Work to complete: Scan the data below for lines containing the string "cite" and give only how many there are.

(Saved entries)

——

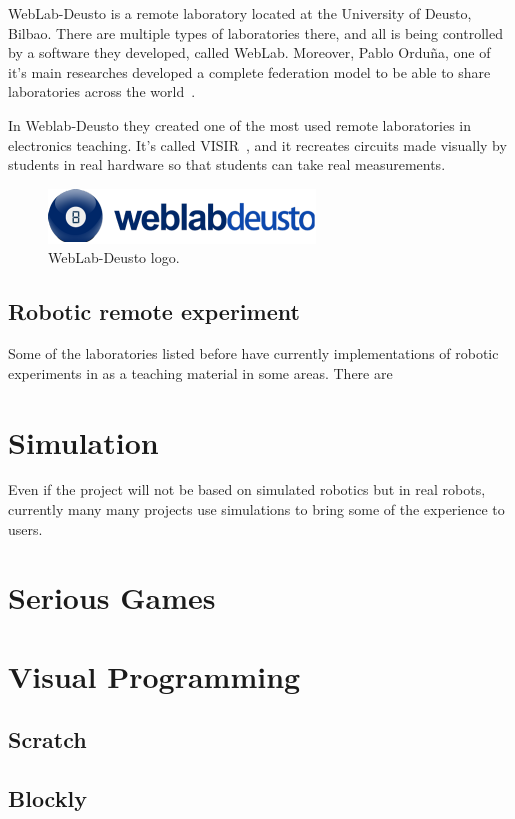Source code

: WebLab-Deusto is a remote laboratory located at the University of Deusto, Bilbao. There are multiple
types of laboratories there, and all is being controlled by a software they developed, called
WebLab. Moreover, Pablo Orduña, one of it's main researches developed a complete federation model
to be able to share laboratories across the world~\cite{porduna_phd}.


In Weblab-Deusto they created one of the most used remote laboratories in electronics teaching. It's
called VISIR~\cite{visir}, and it recreates circuits made visually by students in real hardware so
that students can take real measurements.

\begin{figure}[h]
	\centering
	\includegraphics[width=.4\textwidth]{fig/weblab}
	\caption{WebLab-Deusto logo.}
\end{figure}

\subsection{Robotic remote experiment}

Some of the laboratories listed before have currently implementations of robotic experiments in
as a teaching material in some areas. There are


\section{Simulation}

Even if the project will not be based on simulated robotics but in real robots, currently many
many projects use simulations to bring some of the experience to users.

\section{Serious Games}

\section{Visual Programming}

\subsection{Scratch}

\subsection{Blockly}
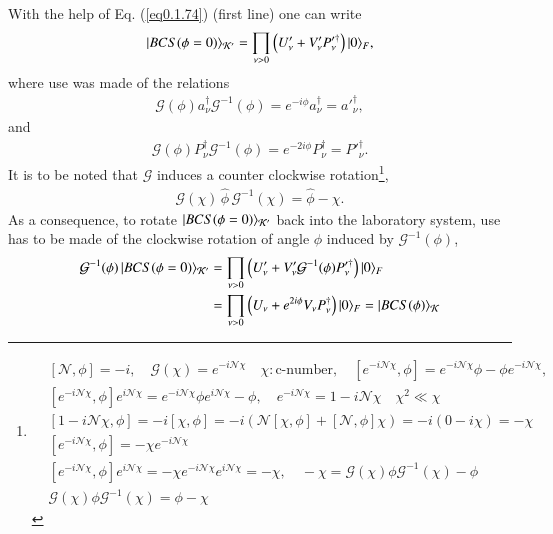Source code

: With the help of Eq. (\ref{eq0.1.74}) (first line) one can write
\begin{align}\label{eq0.1.84}
|{BCS(\phi=0)} \rangle_{\mathcal K'}=\prod_{\nu>0}\left(U'_\nu+V'_\nu P_\nu'^\dagger\right)|{0} \rangle_F,
\end{align}
where use was made of the relations
\begin{align}\label{eq0.1.85}
\mathcal G(\phi)a^\dagger_\nu \mathcal G^{-1}(\phi)=e^{-i\phi}a^\dagger_\nu=a'^\dagger_\nu,
\end{align}
and 
\begin{align}\label{eq0.1.86}
\mathcal G(\phi)P^\dagger_\nu \mathcal G^{-1}(\phi)=e^{-2i\phi}P^\dagger_\nu=P'^\dagger_\nu.
\end{align}
It is to be noted that $\mathcal G$ induces a counter clockwise rotation\footnote{
	\begin{align*}
&[\mathcal N,\phi]=-i,\quad\mathcal G(\chi)=e^{-i\mathcal N\chi}\quad \chi:\text{c-number},\quad[e^{-i\mathcal N\chi},\phi]=e^{-i\mathcal N\chi}\phi-\phi e^{-i\mathcal N\chi},\\
&[e^{-i\mathcal N\chi},\phi]e^{i\mathcal N\chi}=e^{-i\mathcal N\chi}\phi e^{i\mathcal N\chi}-\phi,\quad e^{-i\mathcal N\chi}=1-i\mathcal N\chi\quad \chi^2\ll\chi\\
&[1-i\mathcal N\chi,\phi]=-i[\mathcal\chi,\phi]=-i\left(\mathcal N[\chi,\phi]+[\mathcal N,\phi]\chi\right)=-i(0-i\chi)=-\chi\\
&[e^{-i\mathcal N\chi},\phi]=-\chi e^{-i\mathcal N\chi}\\
&[e^{-i\mathcal N\chi},\phi]e^{i\mathcal N\chi}=-\chi e^{-i\mathcal N\chi}e^{i\mathcal N\chi}=-\chi,\quad -\chi=\mathcal G(\chi)\phi\mathcal G^{-1}(\chi)-\phi\\
&\mathcal G(\chi)\phi\mathcal G^{-1}(\chi)=\phi-\chi
	\end{align*}
},
\begin{align}\label{eq0.1.87}
\mathcal G(\chi)\,\hat\phi\, \mathcal G^{-1}(\chi)=\hat\phi-\chi.
\end{align}
As a consequence, to rotate $|{BCS(\phi=0)} \rangle_{\mathcal K'}$ back into the laboratory system, use has to be made of the clockwise rotation of angle $\phi$ induced by $\mathcal G^{-1}(\phi)$,
\begin{align}\label{eq0.1.88}
\nonumber \mathcal G^{-1}(\phi)\,|{BCS(\phi=0)} \rangle_{\mathcal K'}&=\prod_{\nu>0}\left(U'_\nu+V'_\nu\mathcal G^{-1}(\phi)P'^\dagger_\nu\right)|{0} \rangle_F\\
&=\prod_{\nu>0}\left(U_\nu+e^{2i\phi}V_\nu P^\dagger_\nu\right)|{0} \rangle_F=|{BCS(\phi)} \rangle_{\mathcal K}
\end{align}

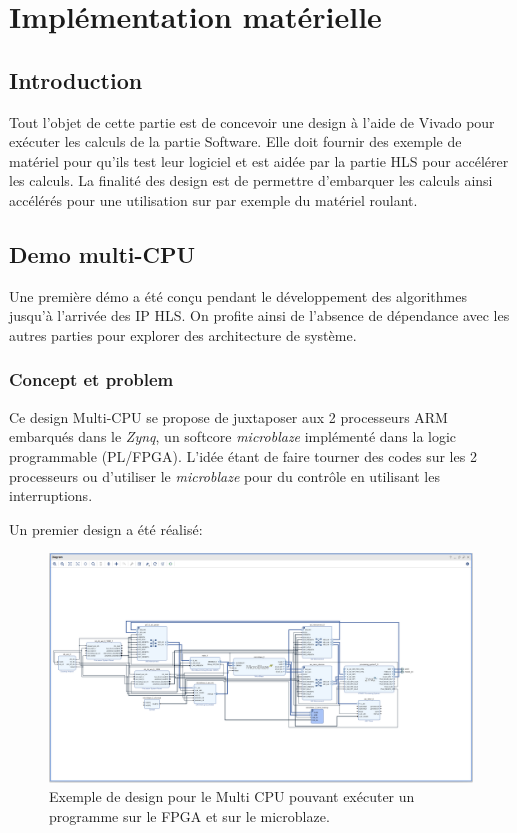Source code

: \documentclass[12pt,a4paper]{article}
\begin{document}
\section{Implémentation matérielle}
\subsection{Introduction}
Tout l'objet de cette partie est de concevoir une design à l'aide de Vivado pour exécuter les calculs de la partie Software. Elle doit fournir des exemple de matériel pour qu'ils test leur logiciel et est aidée par la partie HLS pour accélérer les calculs. La finalité des design est de permettre d'embarquer les calculs ainsi accélérés pour une utilisation sur par exemple du matériel roulant.
\subsection{Demo multi-CPU}
Une première démo a été conçu pendant le développement des algorithmes jusqu'à l'arrivée des IP HLS. On profite ainsi de l'absence de dépendance avec les autres parties pour explorer des architecture de système.
\subsubsection{Concept et problem}
Ce design Multi-CPU se propose de juxtaposer aux 2 processeurs ARM embarqués dans le \textit{Zynq}, un softcore \textit{microblaze} implémenté dans la logic programmable (PL/FPGA). L'idée étant de faire tourner des codes sur les 2 processeurs ou d'utiliser le \textit{microblaze} pour du contrôle en utilisant les interruptions.


Un premier design a été réalisé:
\begin{figure}[H]
	\centering
	\includegraphics[width=\linewidth]{im/mb1.png}	
	\caption{Exemple de design pour le Multi CPU pouvant exécuter un programme sur le FPGA et sur le microblaze. }
	\label{fig-mb}
\end{figure}
\end{document}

——

Written reply: 2